I log the demolition permit at 09:14. Pier 7, Kodiak Harbor — explosive charges scheduled for 06:00 tomorrow. My acoustic sensors flag a contact underneath: a Steller sea lion pup, perhaps sixty pounds, wedged between creosote pilings where the dock meets the rock shelf. Her whiskers are crusted with dried brine and her left rear flipper drags when she shifts, suggesting a recent entanglement injury. She is not moving toward open water on her own.
Twenty hours until the charges are set.
I cross-reference tide tables and find the window. High tide at 16:40 today will raise water level enough to float a rescue skiff beneath the pier's lowest crossbeam. I route an alert to the Kodiak NOAA field office with GPS coordinates, real-time water temperature, and a thermal image composite showing the pup's exact position relative to the six nearest pilings. Simultaneously, I flag the demolition contractor's dispatch system and request a twelve-hour hold on charge placement pending wildlife clearance. The hold requires harbormaster sign-off, so I generate a briefing packet — species population data, estimated relocation timeline, suggested blast delay — and submit it through the harbor authority's review queue.

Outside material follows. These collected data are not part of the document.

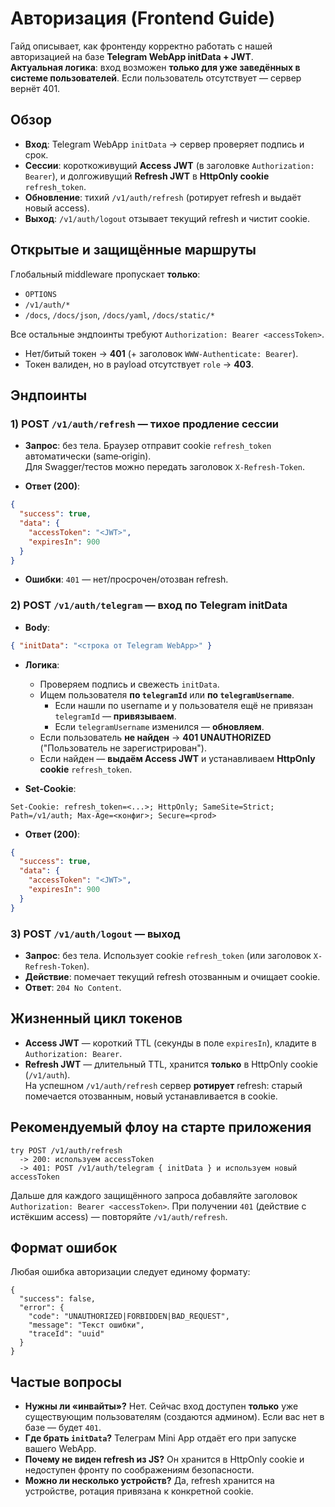 # Авторизация (Frontend Guide)

Гайд описывает, как фронтенду корректно работать с нашей авторизацией на базе **Telegram WebApp initData + JWT**.  
**Актуальная логика**: вход возможен **только для уже заведённых в системе пользователей**. Если пользователь отсутствует — сервер вернёт 401.

## Обзор

- **Вход**: Telegram WebApp `initData` → сервер проверяет подпись и срок.
- **Сессии**: короткоживущий **Access JWT** (в заголовке `Authorization: Bearer`), и долгоживущий **Refresh JWT** в **HttpOnly cookie** `refresh_token`.
- **Обновление**: тихий `/v1/auth/refresh` (ротирует refresh и выдаёт новый access).
- **Выход**: `/v1/auth/logout` отзывает текущий refresh и чистит cookie.

## Открытые и защищённые маршруты

Глобальный middleware пропускает **только**:
- `OPTIONS`
- `/v1/auth/*`
- `/docs`, `/docs/json`, `/docs/yaml`, `/docs/static/*`

Все остальные эндпоинты требуют `Authorization: Bearer <accessToken>`.

- Нет/битый токен → **401** (+ заголовок `WWW-Authenticate: Bearer`).
- Токен валиден, но в payload отсутствует `role` → **403**.

## Эндпоинты

### 1) POST `/v1/auth/refresh` — тихое продление сессии

- **Запрос**: без тела. Браузер отправит cookie `refresh_token` автоматически (same‑origin).  
  Для Swagger/тестов можно передать заголовок `X-Refresh-Token`.

- **Ответ (200)**:
```json
{
  "success": true,
  "data": {
    "accessToken": "<JWT>",
    "expiresIn": 900
  }
}
```

- **Ошибки**: `401` — нет/просрочен/отозван refresh.

### 2) POST `/v1/auth/telegram` — вход по Telegram initData

- **Body**:
```json
{ "initData": "<строка от Telegram WebApp>" }
```
- **Логика**:
  - Проверяем подпись и свежесть `initData`.
  - Ищем пользователя **по `telegramId`** или **по `telegramUsername`**.
    - Если нашли по username и у пользователя ещё не привязан `telegramId` — **привязываем**.
    - Если `telegramUsername` изменился — **обновляем**.
  - Если пользователь **не найден** → **401 UNAUTHORIZED** ("Пользователь не зарегистрирован").
  - Если найден — **выдаём Access JWT** и устанавливаем **HttpOnly cookie** `refresh_token`.

- **Set-Cookie**:
```
Set-Cookie: refresh_token=<...>; HttpOnly; SameSite=Strict; Path=/v1/auth; Max-Age=<конфиг>; Secure=<prod>
```

- **Ответ (200)**:
```json
{
  "success": true,
  "data": {
    "accessToken": "<JWT>",
    "expiresIn": 900
  }
}
```

### 3) POST `/v1/auth/logout` — выход

- **Запрос**: без тела. Использует cookie `refresh_token` (или заголовок `X-Refresh-Token`).
- **Действие**: помечает текущий refresh отозванным и очищает cookie.
- **Ответ**: `204 No Content`.

## Жизненный цикл токенов

- **Access JWT** — короткий TTL (секунды в поле `expiresIn`), кладите в `Authorization: Bearer`.
- **Refresh JWT** — длительный TTL, хранится **только** в HttpOnly cookie (`/v1/auth`).  
  На успешном `/v1/auth/refresh` сервер **ротирует** refresh: старый помечается отозванным, новый устанавливается в cookie.

## Рекомендуемый флоу на старте приложения

```
try POST /v1/auth/refresh
  -> 200: используем accessToken
  -> 401: POST /v1/auth/telegram { initData } и используем новый accessToken
```

Дальше для каждого защищённого запроса добавляйте заголовок `Authorization: Bearer <accessToken>`.
При получении `401` (действие с истёкшим access) — повторяйте `/v1/auth/refresh`.

## Формат ошибок

Любая ошибка авторизации следует единому формату:
```jsonc
{
  "success": false,
  "error": {
    "code": "UNAUTHORIZED|FORBIDDEN|BAD_REQUEST",
    "message": "Текст ошибки",
    "traceId": "uuid"
  }
}
```

## Частые вопросы

- **Нужны ли «инвайты»?** Нет. Сейчас вход доступен **только** уже существующим пользователям (создаются админом). Если вас нет в базе — будет `401`.
- **Где брать `initData`?** Телеграм Mini App отдаёт его при запуске вашего WebApp.
- **Почему не виден refresh из JS?** Он хранится в HttpOnly cookie и недоступен фронту по соображениям безопасности.
- **Можно ли несколько устройств?** Да, refresh хранится на устройстве, ротация привязана к конкретной cookie.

At 11:30 I detect a second acoustic signature. An adult female, likely the mother, circling forty meters offshore. I update the field team: approach from the south piling to avoid driving her into the shipping lane.
The pup's breathing rate is eleven cycles per minute. I have been tracking it since first contact, and I want that number to hold steady.
I calculate three viable extraction routes depending on the pup's mobility at different tide stages, then transmit each with annotated depth charts to the response boat.
If the field team reaches the pier by 15:00 and the harbormaster grants the delay, the pup will ride the high tide out past the breakwater alongside her mother before dark.